- _Exercise_
Reproduce all the entries exactly and keep the pictures out.
====================
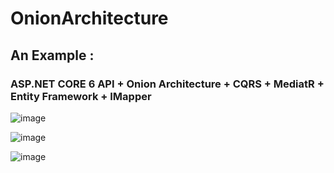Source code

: # OnionArchitecture
## An Example : 
### ASP.NET CORE 6 API + Onion Architecture + CQRS + MediatR + Entity Framework + IMapper




![image](https://user-images.githubusercontent.com/81612480/169623616-ba420302-249a-4f94-a087-089d9b4f2cc7.png)

![image](https://user-images.githubusercontent.com/81612480/169623858-91663740-9797-49f7-ac7a-03d880887ae5.png)



![image](https://user-images.githubusercontent.com/81612480/169623783-3cfc0645-a4fd-4f1b-9c7f-e23f3ddfcbdb.png)
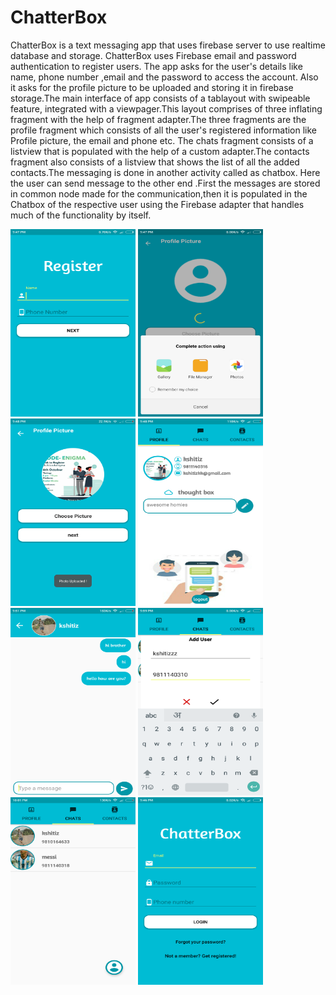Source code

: # ChatterBox
ChatterBox is a text messaging app that uses firebase server to use realtime database and storage.
ChatterBox uses Firebase email and password authentication to register users. The app asks for the user's
details like name, phone number ,email and the password to access the account. Also it asks for the 
profile picture to be uploaded and storing it in firebase storage.The main interface of app consists of 
a tablayout with swipeable feature, integrated with a viewpager.This layout comprises of three inflating
fragment with the help of fragment adapter.The three fragments are the profile fragment which consists of 
all the user's registered information like Profile picture, the email and phone etc. The chats fragment
consists of a listview that is populated with the help of a custom adapter.The contacts fragment also consists
of a listview that shows the list of all the added contacts.The messaging is done in another activity called as 
chatbox. Here the user can send message to the other end .First the messages are stored in common node made for the 
communication,then it is populated in the Chatbox of the respective user using the Firebase adapter that handles much 
of the functionality by itself.

<img src="https://github.com/kshitiz-kumar/ChatterBox/blob/master/1.png" alt="alt text" width="200" height="300">
<img src="https://github.com/kshitiz-kumar/ChatterBox/blob/master/2.png" alt="alt text" width="200" height="300">
<img src="https://github.com/kshitiz-kumar/ChatterBox/blob/master/3.png" alt="alt text" width="200" height="300">
<img src="https://github.com/kshitiz-kumar/ChatterBox/blob/master/4.png" alt="alt text" width="200" height="300">
<img src="https://github.com/kshitiz-kumar/ChatterBox/blob/master/5.png" alt="alt text" width="200" height="300">
<img src="https://github.com/kshitiz-kumar/ChatterBox/blob/master/6.png" alt="alt text" width="200" height="300">
<img src="https://github.com/kshitiz-kumar/ChatterBox/blob/master/7.png" alt="alt text" width="200" height="300">
<img src="https://github.com/kshitiz-kumar/ChatterBox/blob/master/Login.png" alt="alt text" width="200" height="300">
====================
- _Answer to the problem_
Source code

: # OnionArchitecture
## An Example : 
### ASP.NET CORE 6 API + Onion Architecture + CQRS + MediatR + Entity Framework + IMapper




![image](https://user-images.githubusercontent.com/81612480/169623616-ba420302-249a-4f94-a087-089d9b4f2cc7.png)

![image](https://user-images.githubusercontent.com/81612480/169623858-91663740-9797-49f7-ac7a-03d880887ae5.png)



![image](https://user-images.githubusercontent.com/81612480/169623783-3cfc0645-a4fd-4f1b-9c7f-e23f3ddfcbdb.png)
Source code

: # ChatterBox
ChatterBox is a text messaging app that uses firebase server to use realtime database and storage.
ChatterBox uses Firebase email and password authentication to register users. The app asks for the user's
details like name, phone number ,email and the password to access the account. Also it asks for the 
profile picture to be uploaded and storing it in firebase storage.The main interface of app consists of 
a tablayout with swipeable feature, integrated with a viewpager.This layout comprises of three inflating
fragment with the help of fragment adapter.The three fragments are the profile fragment which consists of 
all the user's registered information like Profile picture, the email and phone etc. The chats fragment
consists of a listview that is populated with the help of a custom adapter.The contacts fragment also consists
of a listview that shows the list of all the added contacts.The messaging is done in another activity called as 
chatbox. Here the user can send message to the other end .First the messages are stored in common node made for the 
communication,then it is populated in the Chatbox of the respective user using the Firebase adapter that handles much 
of the functionality by itself.

<img src="https://github.com/kshitiz-kumar/ChatterBox/blob/master/1.png" alt="alt text" width="200" height="300">
<img src="https://github.com/kshitiz-kumar/ChatterBox/blob/master/2.png" alt="alt text" width="200" height="300">
<img src="https://github.com/kshitiz-kumar/ChatterBox/blob/master/3.png" alt="alt text" width="200" height="300">
<img src="https://github.com/kshitiz-kumar/ChatterBox/blob/master/4.png" alt="alt text" width="200" height="300">
<img src="https://github.com/kshitiz-kumar/ChatterBox/blob/master/5.png" alt="alt text" width="200" height="300">
<img src="https://github.com/kshitiz-kumar/ChatterBox/blob/master/6.png" alt="alt text" width="200" height="300">
<img src="https://github.com/kshitiz-kumar/ChatterBox/blob/master/7.png" alt="alt text" width="200" height="300">
<img src="https://github.com/kshitiz-kumar/ChatterBox/blob/master/Login.png" alt="alt text" width="200" height="300">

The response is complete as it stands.